Michel's quest for Patricia is presented as a race against time hampered by the Paris police. Police forces are, of course, particular to modernity, and the use of one as the main factor in keeping them apart implies that they are facing the indifference of modernity itself. At one point Inspector Vital remarks, "Don"t fool around with Paris police.' The police, therefore, represent Paris and modernity simultaneously: both are active participants in maintaining Michel and Patricia's solitude. Consequently, they never do find each other.
Les Quatre-Cents Coups (1959) deals with the solitude morale of Antoine Doinel. Antoine is painfully aware that he is the result of an unwanted pregnancy and that his mother wanted to abort him (as he announces to the psychologist). His real father is absent, and Antoine lives with his stepfather, who has little sympathy for him. Never overtly stated there is an evident yearning on behalf of Antoine to know his real father and therefore understand himself better: 'Where is the father?' a pupil is required to ask during an English lesson.

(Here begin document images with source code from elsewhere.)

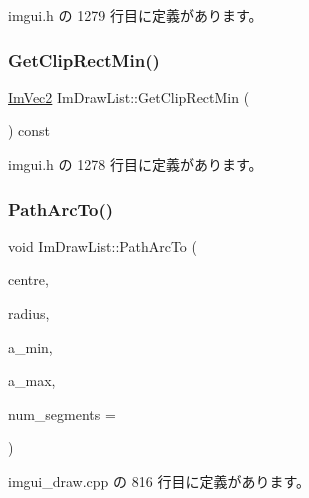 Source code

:  imgui.\+h の 1279 行目に定義があります。

\mbox{\label{struct_im_draw_list_a9d83896d3eb434a9e1072d56523a2754}} 
\subsubsection{\texorpdfstring{Get\+Clip\+Rect\+Min()}{GetClipRectMin()}}
{\footnotesize\ttfamily \mbox{\hyperlink{struct_im_vec2}{Im\+Vec2}} Im\+Draw\+List\+::\+Get\+Clip\+Rect\+Min (\begin{DoxyParamCaption}{ }\end{DoxyParamCaption}) const\hspace{0.3cm}{\ttfamily [inline]}}



 imgui.\+h の 1278 行目に定義があります。

\mbox{\label{struct_im_draw_list_acb69ef7febcc54c9e5e09d2460c85b61}} 
\subsubsection{\texorpdfstring{Path\+Arc\+To()}{PathArcTo()}}
{\footnotesize\ttfamily void Im\+Draw\+List\+::\+Path\+Arc\+To (\begin{DoxyParamCaption}\item[{const \mbox{\hyperlink{struct_im_vec2}{Im\+Vec2}} \&}]{centre,  }\item[{float}]{radius,  }\item[{float}]{a\+\_\+min,  }\item[{float}]{a\+\_\+max,  }\item[{int}]{num\+\_\+segments = {} }\end{DoxyParamCaption})}



 imgui\+\_\+draw.\+cpp の 816 行目に定義があります。

\mbox{\label{struct_im_draw_list_a713cca3862e88aa1ee671db1c4cf6bdb}}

Faced with the indifference of his parents, Antoine resorts to stealing "as a gesture of hope on the part of a child who feels he or she has been deprived of the love to which he or she was inalienably entitled."5 This attempt at escaping his solitude actually strengthens it: the theft of the typewriter is plotted inside a children's' puppet-show. The bizarre juxtaposition reflects Antoine's distance from innocent childhood.6 His delinquent behavior isolates him from his family, society, and from the mini-society of the classroom7 (he is forced to stand behind the board and is left behind during break). Antoine's Paris becomes a prison that prevents him from escaping his solitude.
Playground/Anonymity
A favored device is the portrayal of Paris as a playground. This appears to contradict the prison theme, but in fact the duality is made inevitable by a necessary condition of the solitude found in the city. These characters, marginalized by society and greeted with indifference, acquire an anonymity that allows them a certain freedom. The claustrophobia induced by the restricted camera movement and prevalent close-ups in Antoine's flat is contrasted to the freedom of the streets. It has been argued that the exuberant tracking shots in these exterior scenes portray the streets of Paris as a haven where Antoine is free to roam and play, reveling in his anonymity. Even the meeting with his mother has surprisingly few consequences, and anonymity is scarcely disturbed because "She too is an imprisoned child who longs to roam the streets of Paris with her lover."8
Antoine's freedom allows him to perform several thefts which are never discovered (the cinema poster and milk bottle). No one on the streets ever actually accosts him for his truancy. It is true that Paris is largely a playground where Antoine is "a child free to roam, play and explore."9 This is emphasized by the disparity in his behavior inside and out: at home he is submissive, in the streets he acquires a "swaggering demeanor"10, indicating that here he is free to be himself.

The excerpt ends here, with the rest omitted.